1. When the human body touches the circuit node of the secondary side, the voltage of the secondary side is coupled the ground through the human body so that a loop is formed, and the energy stored in the bridging capacitor 204 is discharged through the human body such that the human body tends to shock. This is because the human body itself is a conductive object R and the human body is at the position with the ground potential. The associated equivalent model is illustrated in FIG. 2.
2. When the load 108 is an audio product, the common mode voltage enters an analog or digital signal amplifier circuit through a DC output wire. Then, the low-frequency common mode voltage and the analog or digital signal are mixed and then enter the amplifier circuit for amplifying the mixed signal multiple times.

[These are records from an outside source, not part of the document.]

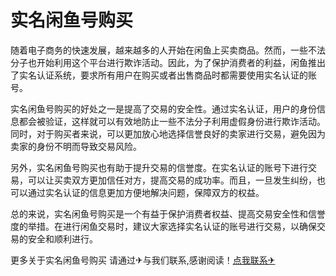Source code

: # 实名闲鱼号购买

随着电子商务的快速发展，越来越多的人开始在闲鱼上买卖商品。然而，一些不法分子也开始利用这个平台进行欺诈活动。因此，为了保护消费者的利益，闲鱼推出了实名认证系统，要求所有用户在购买或者出售商品时都需要使用实名认证的账号。

实名闲鱼号购买的好处之一是提高了交易的安全性。通过实名认证，用户的身份信息都会被验证，这样就可以有效地防止一些不法分子利用虚假身份进行欺诈活动。同时，对于购买者来说，可以更加放心地选择信誉良好的卖家进行交易，避免因为卖家的身份不明而导致交易风险。

另外，实名闲鱼号购买也有助于提升交易的信誉度。在实名认证的账号下进行交易，可以让买卖双方更加信任对方，提高交易的成功率。而且，一旦发生纠纷，也可以通过实名认证的信息更加方便地解决问题，保障双方的权益。

总的来说，实名闲鱼号购买是一个有益于保护消费者权益、提高交易安全性和信誉度的举措。在进行闲鱼交易时，建议大家选择实名认证的账号进行交易，以确保交易的安全和顺利进行。

更多关于实名闲鱼号购买 请通过✈与我们联系,感谢阅读！[点我联系✈](https://cdn.G208.com)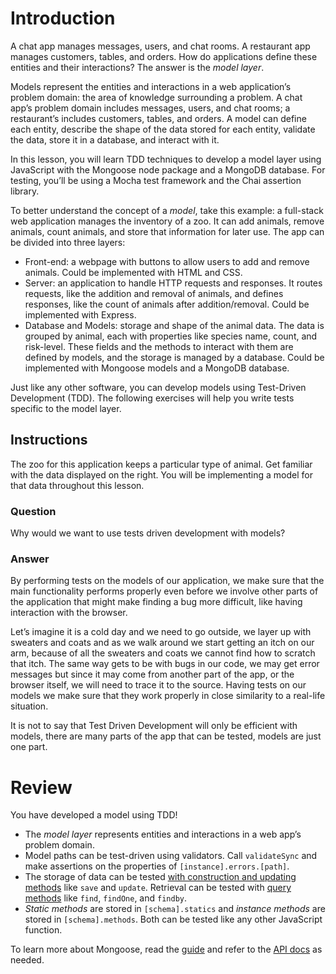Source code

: # Introduction

A chat app manages messages, users, and chat rooms. A restaurant app manages customers, tables, and orders. How do applications define these entities and their interactions? The answer is the *model layer*.

Models represent the entities and interactions in a web application’s problem domain: the area of knowledge surrounding a problem. A chat app’s problem domain includes messages, users, and chat rooms; a restaurant’s includes customers, tables, and orders. A model can define each entity, describe the shape of the data stored for each entity, validate the data, store it in a database, and interact with it.

In this lesson, you will learn TDD techniques to develop a model layer using JavaScript with the Mongoose node package and a MongoDB database. For testing, you’ll be using a Mocha test framework and the Chai assertion library.

To better understand the concept of a *model*, take this example: a full-stack web application manages the inventory of a zoo. It can add animals, remove animals, count animals, and store that information for later use. The app can be divided into three layers:
- Front-end: a webpage with buttons to allow users to add and remove animals. Could be implemented with HTML and CSS.
- Server: an application to handle HTTP requests and responses. It routes requests, like the addition and removal of animals, and defines responses, like the count of animals after addition/removal. Could be implemented with Express.
- Database and Models: storage and shape of the animal data. The data is grouped by animal, each with properties like species name, count, and risk-level. These fields and the methods to interact with them are defined by models, and the storage is managed by a database. Could be implemented with Mongoose models and a MongoDB database.

Just like any other software, you can develop models using Test-Driven Development (TDD). The following exercises will help you write tests specific to the model layer.

## Instructions
The zoo for this application keeps a particular type of animal. Get familiar with the data displayed on the right. You will be implementing a model for that data throughout this lesson.


### Question

Why would we want to use tests driven development with models?

### Answer

By performing tests on the models of our application, we make sure that the main functionality performs properly even before we involve other parts of the application that might make finding a bug more difficult, like having interaction with the browser.

Let’s imagine it is a cold day and we need to go outside, we layer up with sweaters and coats and as we walk around we start getting an itch on our arm, because of all the sweaters and coats we cannot find how to scratch that itch. The same way gets to be with bugs in our code, we may get error messages but since it may come from another part of the app, or the browser itself, we will need to trace it to the source. Having tests on our models we make sure that they work properly in close similarity to a real-life situation.

It is not to say that Test Driven Development will only be efficient with models, there are many parts of the app that can be tested, models are just one part.

# Review

You have developed a model using TDD!
- The *model layer* represents entities and interactions in a web app’s problem domain.
- Model paths can be test-driven using validators. Call ``validateSync`` and make assertions on the properties of ``[instance].errors.[path]``.
- The storage of data can be tested [with construction and updating methods](http://mongoosejs.com/docs/models.html) like ``save`` and ``update``. Retrieval can be tested with [query methods](http://mongoosejs.com/docs/queries.html) like ``find``, ``findOne``, and ``findby``.
- *Static methods* are stored in ``[schema].statics`` and *instance methods* are stored in ``[schema].methods``. Both can be tested like any other JavaScript function.

To learn more about Mongoose, read the [guide](http://mongoosejs.com/docs/guide.html) and refer to the [API docs](http://mongoosejs.com/docs/api.html) as needed.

Finally, a low-pass filter (LPF) outputs the amplified signal, and an audio signal with the low-frequency carrier is generated on the speaker such that a low-frequency AC hum is generated. The circuit model of generating the AC hum is shown in FIG. 3.
3. When the load 108 is a phone, an IP phone (VoIP), a router or a modem, the low-frequency common mode voltage is coupled to the secondary side through the bridging capacitor 204. When the load is connected, the common mode voltage enters the system with the power. When the user touches the phone apparatus, the equivalent resistance of the human body enables the common mode voltage to be grounded so that the loop may be formed. So, the microphone of the phone generates the low-frequency AC hum. The circuit model of generating the AC hum is illustrated in FIG. 4.
It is to be noted that the parasitic capacitor of the transformer is a parameter that cannot be eliminated. So, the problem of the common mode voltage coupling cannot be eliminated, and it is challenging to seek a countermeasure to reduce or suppress the AC hum.